September 8, 2010 at 6:54 am

To be honest, the simplest way would be to use a pivot table:

1) insert a header row at the top of the list called “Name”
2) create a pivot table off that plus any spare cells beloew the range you want for additional names at a later stage
3) in the pivot table, drop in name as the row. This will automatically de-dupe and sort the list by name, really really quickly
4) if you add more names to the list, just refresh the pivot table

As an added bonus, it’ll even show you the number of occurrences of each name if you then drag the “Name” field in to the data items area as it’ll default to counting them if they are text fields.
fzz says:

September 8, 2010 at 9:18 am

Pivot tables aren’t automatic. Pivot tables don’t automatically change when source data changes. If automation is a key requirement, pivot tables aren’t the answer.
Nick says:

September 8, 2010 at 10:20 am

fzz – you stated in your previous post that the Sort method and VBA automation was the answer, and I agree that a Sort plus an Advanced Filter on unique records would do the necessary work. Surely, however, using VBA to automate the refresh of a PivotCache when the range changes is an equally valid approach in that case? The additional benefits are that you get the sorting and duplication bundled together rather than a 2 step approach, and also the ability to show the count of the occurrences if you require that (and even sort by that rather than by name etc.)
Nick says:

September 8, 2010 at 10:22 am

To be clear – you’d only ever need to do steps 1-3 of the original approach once. Once the table is built you can call a Pivotcaches.Refresh from the Worksheets_Change method which would then automatically refresh the list as originally required.
fzz says:

September 8, 2010 at 1:48 pm

If all you want to do is sort a range, pivot tables are overkill. If you want to sort and filter, then pivot tables have their uses.
AlexJ says:

September 9, 2010 at 1:30 pm

I vote for Nick – Pivot table with event based update of the pivot cache is not overkill – it’s ‘just-right’ kill. I use this all the time.
BryanD says:

September 17, 2010 at 8:38 am

Couldn’t you avoid part 2 of this post by including a FALSE in the match formula?

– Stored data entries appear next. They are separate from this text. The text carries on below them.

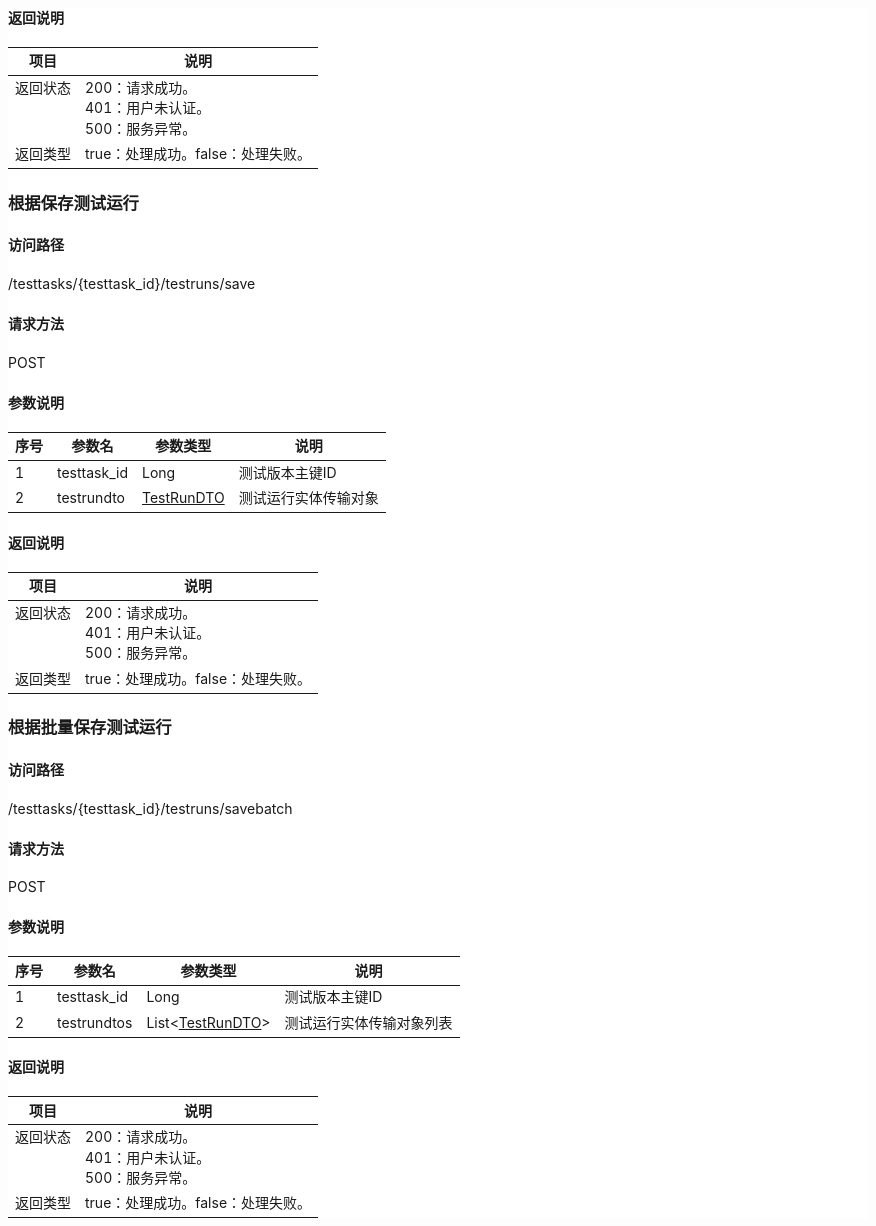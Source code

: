 #### 返回说明
| 项目 | 说明 |
| -- | -- |
| 返回状态 | 200：请求成功。<br>401：用户未认证。<br>500：服务异常。 |
| 返回类型 | true：处理成功。false：处理失败。 |

### 根据保存测试运行
#### 访问路径
/testtasks/{testtask_id}/testruns/save

#### 请求方法
POST

#### 参数说明
| 序号 | 参数名 | 参数类型 | 说明 |
| -- | -- | -- | -- |
| 1 | testtask_id | Long | 测试版本主键ID |
| 2 | testrundto | [TestRunDTO](#TestRunDTO) | 测试运行实体传输对象 |

#### 返回说明
| 项目 | 说明 |
| -- | -- |
| 返回状态 | 200：请求成功。<br>401：用户未认证。<br>500：服务异常。 |
| 返回类型 | true：处理成功。false：处理失败。 |

### 根据批量保存测试运行
#### 访问路径
/testtasks/{testtask_id}/testruns/savebatch

#### 请求方法
POST

#### 参数说明
| 序号 | 参数名 | 参数类型 | 说明 |
| -- | -- | -- | -- |
| 1 | testtask_id | Long | 测试版本主键ID |
| 2 | testrundtos | List<[TestRunDTO](#TestRunDTO)> | 测试运行实体传输对象列表 |

#### 返回说明
| 项目 | 说明 |
| -- | -- |
| 返回状态 | 200：请求成功。<br>401：用户未认证。<br>500：服务异常。 |
| 返回类型 | true：处理成功。false：处理失败。 |
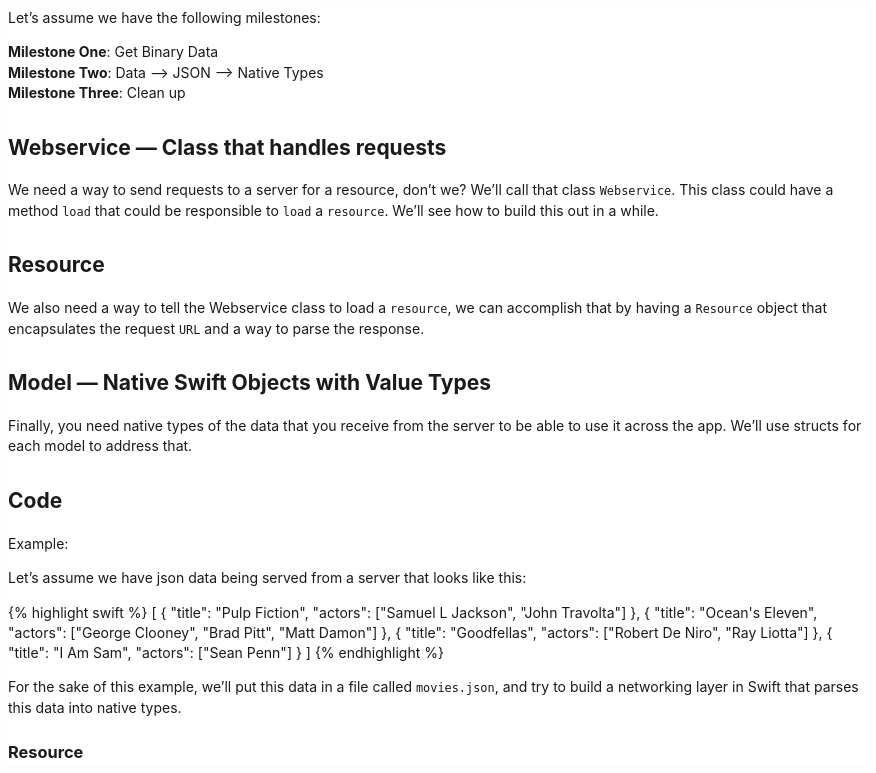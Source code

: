 Let’s assume we have the following milestones:

**Milestone One**: Get Binary Data<br>
**Milestone Two**: Data —> JSON  —> Native Types<br>
**Milestone Three**: Clean up

## Webservice — Class that handles requests
We need a way to send requests to a server for a resource, don’t we? We’ll call that class `Webservice`. This class could have a method `load` that could be responsible to `load` a `resource`. We’ll see how to build this out in a while.

## Resource
We also need a way to tell the Webservice class to load a `resource`, we can accomplish that by having a `Resource` object that encapsulates the request `URL` and a way to parse the response.

## Model — Native Swift Objects with Value Types
Finally, you need native types of the data that you receive from the server to be able to use it across the app. We’ll use structs for each model to address that.

## Code

Example:

Let’s assume we have json data being served from a server that looks like this:

{% highlight swift %}
[
  {
    "title": "Pulp Fiction",
    "actors": ["Samuel L Jackson", "John Travolta"]
  },
  {
    "title": "Ocean's Eleven",
    "actors": ["George Clooney", "Brad Pitt", "Matt Damon"]
  },
  {
    "title": "Goodfellas",
    "actors": ["Robert De Niro", "Ray Liotta"]
  },
  {
    "title": "I Am Sam",
    "actors": ["Sean Penn"]
  }
]
{% endhighlight %}

For the sake of this example, we’ll put this data in a file called `movies.json`, and try to build a networking layer in Swift that parses this data into native types.

### Resource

In D1 – =if(row()<=count(B:B),index(A:A,match(C1,B:B,FALSE),1),””)
Michael says:

September 18, 2010 at 7:54 am

Hi Bryan –

The MATCH() third arguments are 1, 0, -1. Never False. 1 would work, I prefer 0.

…mrt
Jonathan D Price says:

October 2, 2012 at 1:00 pm

I know this is very late to the party, but I just found this while looking for a similar solution. I noticed though that when I have many duplicates that some can make their way through to the final list so I made a simple change in E2 to make the formula

=(COUNTIF($E$1:$E1,D2)<1,D2,"")

This way it will count all dups above the current value that are already in the column and exclude all but the first occurrence.